This notebook sets up a database and installs python modules to use with the crossword generator project. 



In [None]:
### INSTALL THE WEAVIATE CLIENT

# Uncomment to clear your current pip cache
# !pip cache purge

# Uncomment to upgrade pip
# !pip install --upgrade pip

# Install client from public released
!pip3 install --no-cache -U "weaviate-client==4.*"

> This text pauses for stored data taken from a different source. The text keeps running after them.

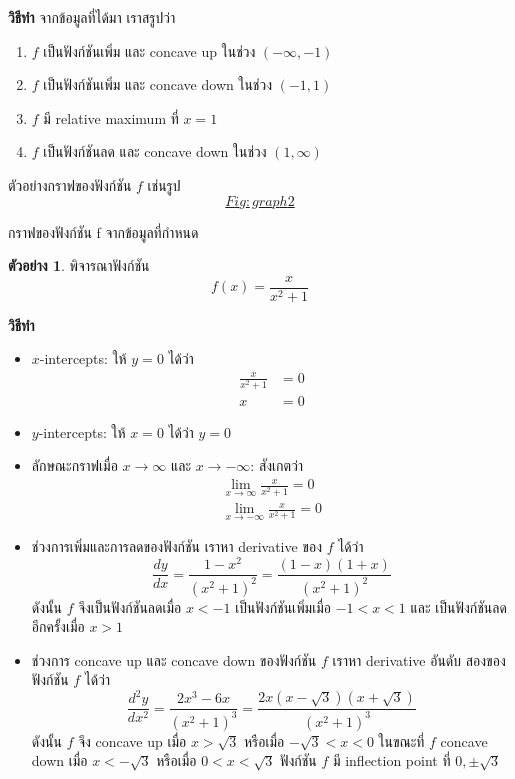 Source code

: \documentclass[
]{book}
\theoremstyle{definition}
\theoremstyle{definition}
\newtheorem{example}{ตัวอย่าง}[chapter]
\theoremstyle{definition}
\theoremstyle{definition}
\theoremstyle{remark}
\begin{document}
\textbf{วิธีทำ} จากข้อมูลที่ได้มา เราสรูปว่า

\begin{enumerate}
\def\labelenumi{\arabic{enumi}.}
\item
  \(f\) เป็นฟังก์ชันเพิ่ม และ concave up ในช่วง \((-\infty,-1)\)
\item
  \(f\) เป็นฟังก์ชันเพิ่ม และ concave down ในช่วง \((-1,1)\)
\item
  \(f\) มี relative maximum ที่ \(x=1\)
\item
  \(f\) เป็นฟังก์ชันลด และ concave down ในช่วง \((1,\infty)\)
\end{enumerate}

ตัวอย่างกราฟของฟังก์ชัน \(f\)
เช่นรูป~\hyperref[Fig:graph2]{\[Fig:graph2\]}

กราฟของฟังก์ชัน {f}
จากข้อมูลที่กำหนด

\begin{example}
พิจารณาฟังก์ชัน \[f(x) = \frac{x}{x^2+1}\]
\end{example}

\textbf{วิธีทำ}

\begin{itemize}
\item
  \(x\)-intercepts: ให้ \(y=0\) ได้ว่า \begin{equation}   \begin{aligned}
      \frac{x}{x^2+1} &= 0 \\
      x &= 0
    \end{aligned} \end{equation}
\item
  \(y\)-intercepts: ให้ \(x=0\) ได้ว่า \(y=0\)
\item
  ลักษณะกราฟเมื่อ \(x \to \infty\) และ \(x \to -\infty\): สังเกตว่า
  \begin{equation}   \begin{aligned}
      \lim_{x\to \infty} \frac{x}{x^2+1} = 0 \\
      \lim_{x\to -\infty} \frac{x}{x^2+1} = 0
    \end{aligned} \end{equation}
\item
  ช่วงการเพิ่มและการลดของฟังก์ชัน เราหา derivative ของ \(f\) ได้ว่า
  \[\frac{dy}{dx} = \frac{1-x^2}{(x^2+1)^2}  =\frac{(1-x)(1+x)}{(x^2+1)^2}\]
  ดังนั้น \(f\) จึงเป็นฟังก์ชันลดเมื่อ \(x < -1\) เป็นฟังก์ชันเพิ่มเมื่อ \(-1 < x < 1\) และ
  เป็นฟังก์ชันลดอีกครั้งเมื่อ \(x>1\)
\item
  ช่วงการ concave up และ concave down ของฟังก์ชัน \(f\) เราหา derivative
  อันดับ สองของฟังก์ชัน \(f\) ได้ว่า
  \[\frac{d^2y}{dx^2} = \frac{2x^3-6x}{(x^2+1)^3} = \frac{2x(x-\sqrt{3})(x+\sqrt{3})}{(x^2+1)^3}\]
  ดังนั้น \(f\) จึง concave up เมื่อ \(x>\sqrt{3}\) หรือเมื่อ \(-\sqrt{3}<x<0\)
  ในขณะที่ \(f\) concave down เมื่อ \(x<-\sqrt{3}\) หรือเมื่อ \(0<x<\sqrt{3}\)
  ฟังก์ชัน \(f\) มี inflection point ที่ \(0,\pm\sqrt{3}\)
\end{itemize}
\end{document}
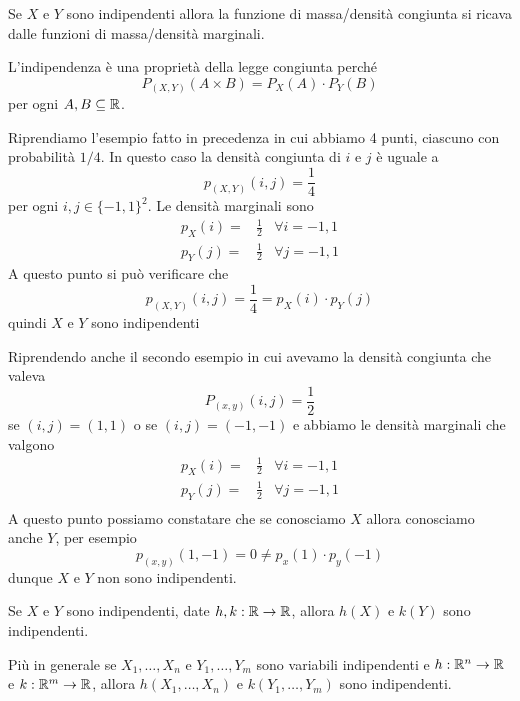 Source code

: \begin{observation}
	Se $X$ e $Y$ sono indipendenti allora la funzione di massa/densità congiunta si ricava dalle
	funzioni di massa/densità marginali.

	L'indipendenza è una proprietà della legge congiunta perché
	\[ P_{(X,Y)} (A \times B) = P_X(A) \cdot P_Y(B) \]
	per ogni $A, B \subseteq \mathbb{R}$.
\end{observation}

\begin{example}
	Riprendiamo l'esempio fatto in precedenza in cui abbiamo 4 punti, ciascuno con probabilità
	$1/4$. In questo caso la densità congiunta di $i$ e $j$ è uguale a
	\[ p_{(X,Y)} (i,j) = \frac{1}{4} \]
	per ogni $i,j \in \{ -1, 1 \}^2$. Le densità marginali sono
	\begin{align*}
		p_X(i) = & \frac{1}{2} & \forall i = -1, 1 \\
		p_Y(j) = & \frac{1}{2} & \forall j = -1, 1
	\end{align*}
	A questo punto si può verificare che
	\[ p_{(X,Y)} (i,j) = \frac{1}{4} = p_X(i) \cdot p_Y(j) \]
	quindi $X$ e $Y$ sono indipendenti
\end{example}

\begin{example}
	Riprendendo anche il secondo esempio in cui avevamo la densità congiunta che valeva
	\[ P_{(x,y)} (i,j) = \frac{1}{2} \]
	se $(i,j) = (1,1)$ o se $(i,j) = (-1,-1)$ e abbiamo le densità marginali che valgono
	\begin{align*}
		p_X(i) = & \frac{1}{2} & \forall i = -1, 1 \\
		p_Y(j) = & \frac{1}{2} & \forall j = -1, 1 \\
	\end{align*}
	A questo punto possiamo constatare che se conosciamo $X$ allora conosciamo anche $Y$, per
	esempio
	\[ p_{(x,y)} (1,-1) = 0 \neq p_x(1) \cdot p_y(-1) \]
	dunque $X$ e $Y$ non sono indipendenti.
\end{example}

\begin{proposition}
	Se $X$ e $Y$ sono indipendenti, date $h, k : \mathbb{R} \to \mathbb{R}$, allora $h(X)$ e $k(Y)$ sono
	indipendenti.

	Più in generale se $X_1, \dots, X_n$ e $Y_1, \dots, Y_m$ sono variabili indipendenti e
	$h : \mathbb{R}^n \to \mathbb{R}$ e $k : \mathbb{R}^m \to \mathbb{R}$, allora $h(X_1, \dots, X_n)$ e $k(Y_1, \dots, Y_m)$ sono
	indipendenti.
\end{proposition}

# Check installed client version
!pip show weaviate-client | grep Version

In [None]:
### INSTALL ADDITIONAL LIBRARIES

# Import the huggingface datasets
!pip install datasets

# Import tqdm progress monitor
!pip install tqdm

# Import pandas
!pip install pandas

# Import spacy named entity recognition for puzzle generation
!pip install spacy
!python -m spacy download en_core_web_sm

In [None]:
# CLIENT CONNECTION -- LOCALHOST

import weaviate

# Connect to a local instance
client = weaviate.connect_to_local()

# Check connection
client.is_ready()


In [4]:
# CONSTANTS AND REUSED VALUES

# Set the collection name
collection = "WikipediaSimple"

In [None]:
# LIST ALL COLLECTIONS

# List all the collections on your Weaviate instance
response = client.collections.list_all(simple=False)
for r in response:
    print(f"Collection: {r}")


In [None]:
# COLLECTION DEFINITION

from weaviate.classes.config import Configure

# Remove old version of this collection if there is one
if (client.collections.exists(collection)):
    client.collections.delete(collection)
    print(f"Removed old collection: {collection}")

# Define the collection
articles = client.collections.create(
    name=collection,
    description="Wikipedia articles",
    vectorizer_config=Configure.Vectorizer.text2vec_cohere(
        model="embed-multilingual-v3.0"
    ),
    generative_config=Configure.Generative.cohere(),
    # Uncomment to compress the collection data
    # vector_index_config=Configure.VectorIndex.hnsw(
    # quantizer=Configure.VectorIndex.Quantizer.sq()
    # ),
)


In [None]:
# CHECK COLLECTION DEFINITION

import pprint as pp

# Print the collection definition
collection_definition = client.collections.export_config(collection)
pp.pprint(f"Name: {collection_definition.name}     Description: {collection_definition.description}")
# Collection properties haven't been configured yet
pp.pprint(collection_definition.properties)


In [None]:
### IMPORT WIKIPEDIA

from datasets import load_dataset
from tqdm import tqdm

wikipedia = client.collections.get(collection)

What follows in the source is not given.